このほか、明星真由美、有川マコト、伊達暁、飯森沙百合、伊藤壮太郎、黒田勇、西山友貴、 山口将太朗が出演。

【あらすじ】
「お父さんからラッコの上着がくるよ」
少年ジョバンニは今日もクラスメートのザネリにからかわれていた。遠い外国の海に漁に出たまま戻ってこない父に、ラッコの密猟をして逮捕されたという悪い噂が立っていたのだ。
今日は星祭りの夜、耐えられなくなったジョバンニは町外れの丘に登り、一人星空を見つめる。すると汽車の音が聞こえ、気がつけば客車の中、目の前には親友のカムパネルラもいて。
銀河のほとりを走るその汽車は、実は死者の魂を天上へと運ぶ汽車であった。途中で乗り降りする奇妙な人々。
二人は「ほんとうの幸い」を探して、どこまでもどこまでも一緒に進んで行こうと決意するのだが・・・。
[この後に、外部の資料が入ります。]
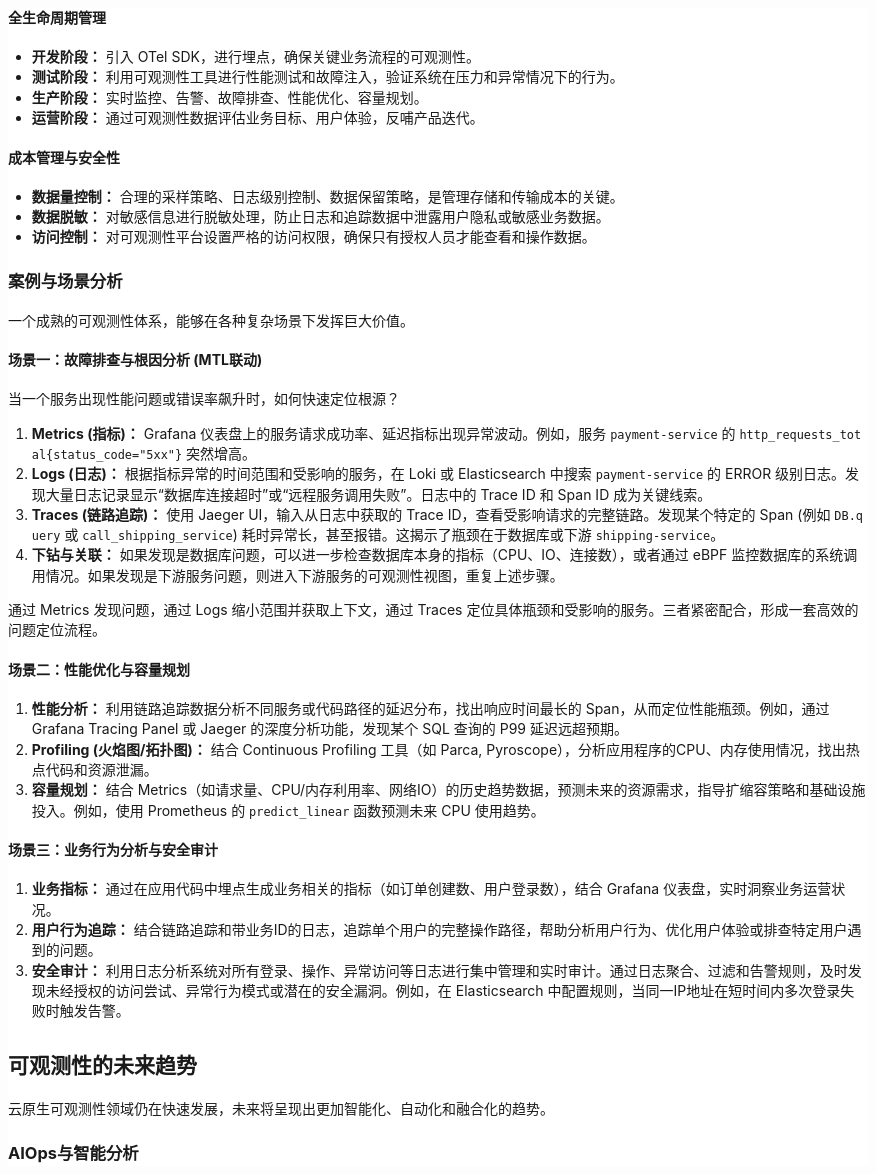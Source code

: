 #### 全生命周期管理

*   **开发阶段：** 引入 OTel SDK，进行埋点，确保关键业务流程的可观测性。
*   **测试阶段：** 利用可观测性工具进行性能测试和故障注入，验证系统在压力和异常情况下的行为。
*   **生产阶段：** 实时监控、告警、故障排查、性能优化、容量规划。
*   **运营阶段：** 通过可观测性数据评估业务目标、用户体验，反哺产品迭代。

#### 成本管理与安全性

*   **数据量控制：** 合理的采样策略、日志级别控制、数据保留策略，是管理存储和传输成本的关键。
*   **数据脱敏：** 对敏感信息进行脱敏处理，防止日志和追踪数据中泄露用户隐私或敏感业务数据。
*   **访问控制：** 对可观测性平台设置严格的访问权限，确保只有授权人员才能查看和操作数据。

### 案例与场景分析

一个成熟的可观测性体系，能够在各种复杂场景下发挥巨大价值。

#### 场景一：故障排查与根因分析 (MTL联动)

当一个服务出现性能问题或错误率飙升时，如何快速定位根源？

1.  **Metrics (指标)：** Grafana 仪表盘上的服务请求成功率、延迟指标出现异常波动。例如，服务 `payment-service` 的 `http_requests_total{status_code="5xx"}` 突然增高。
2.  **Logs (日志)：** 根据指标异常的时间范围和受影响的服务，在 Loki 或 Elasticsearch 中搜索 `payment-service` 的 ERROR 级别日志。发现大量日志记录显示“数据库连接超时”或“远程服务调用失败”。日志中的 Trace ID 和 Span ID 成为关键线索。
3.  **Traces (链路追踪)：** 使用 Jaeger UI，输入从日志中获取的 Trace ID，查看受影响请求的完整链路。发现某个特定的 Span (例如 `DB.query` 或 `call_shipping_service`) 耗时异常长，甚至报错。这揭示了瓶颈在于数据库或下游 `shipping-service`。
4.  **下钻与关联：** 如果发现是数据库问题，可以进一步检查数据库本身的指标（CPU、IO、连接数），或者通过 eBPF 监控数据库的系统调用情况。如果发现是下游服务问题，则进入下游服务的可观测性视图，重复上述步骤。

通过 Metrics 发现问题，通过 Logs 缩小范围并获取上下文，通过 Traces 定位具体瓶颈和受影响的服务。三者紧密配合，形成一套高效的问题定位流程。

#### 场景二：性能优化与容量规划

1.  **性能分析：** 利用链路追踪数据分析不同服务或代码路径的延迟分布，找出响应时间最长的 Span，从而定位性能瓶颈。例如，通过 Grafana Tracing Panel 或 Jaeger 的深度分析功能，发现某个 SQL 查询的 P99 延迟远超预期。
2.  **Profiling (火焰图/拓扑图)：** 结合 Continuous Profiling 工具（如 Parca, Pyroscope），分析应用程序的CPU、内存使用情况，找出热点代码和资源泄漏。
3.  **容量规划：** 结合 Metrics（如请求量、CPU/内存利用率、网络IO）的历史趋势数据，预测未来的资源需求，指导扩缩容策略和基础设施投入。例如，使用 Prometheus 的 `predict_linear` 函数预测未来 CPU 使用趋势。

#### 场景三：业务行为分析与安全审计

1.  **业务指标：** 通过在应用代码中埋点生成业务相关的指标（如订单创建数、用户登录数），结合 Grafana 仪表盘，实时洞察业务运营状况。
2.  **用户行为追踪：** 结合链路追踪和带业务ID的日志，追踪单个用户的完整操作路径，帮助分析用户行为、优化用户体验或排查特定用户遇到的问题。
3.  **安全审计：** 利用日志分析系统对所有登录、操作、异常访问等日志进行集中管理和实时审计。通过日志聚合、过滤和告警规则，及时发现未经授权的访问尝试、异常行为模式或潜在的安全漏洞。例如，在 Elasticsearch 中配置规则，当同一IP地址在短时间内多次登录失败时触发告警。

## 可观测性的未来趋势

云原生可观测性领域仍在快速发展，未来将呈现出更加智能化、自动化和融合化的趋势。

### AIOps与智能分析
KAAT神奈川芸術劇場プロデュース 音楽劇『銀河鉄道の夜 2020』は、9月20日(日)から10月4日(日)まで上演予定。

チケットは、8月22日(土)よりKame(かながわメンバーズ)で先行発売ののち、8月29日(土)より一般発売開始。

コメント紹介

◆白井晃(演出)
1995年8月に、今は閉鎖されてしまった東京・青山劇場の開館10周年の記念事業として、宮沢賢治の名作『銀河鉄道の夜』は音楽劇として創作されました。音楽と空間をダイナミックに使った作品は、たくさんの人々の記憶に残り、私にとっても大切な作品として身体の中に生き続けてきました。そして、自身が芸術監督を務めるKAAT神奈川芸術劇場で、25年ぶりに再生したいという願いから、今回のプロダクションはスタートしました。奇しくも、KAATは開館から10年目を迎えます。ところが、今年に入って世界を襲ったウィルス感染禍により、作品の上演も危ぶまれる事態となりました。しかし、劇場の火を再び灯したいという切なる思いから、演出を再考して新しい形で2020年版を上演することにいたしました。 宮沢賢治が灯した幻燈が、私たちの演劇の行き先を示す希望の光となることを願って創作は始まります。どうか、その灯を見届けていただけたらと思います。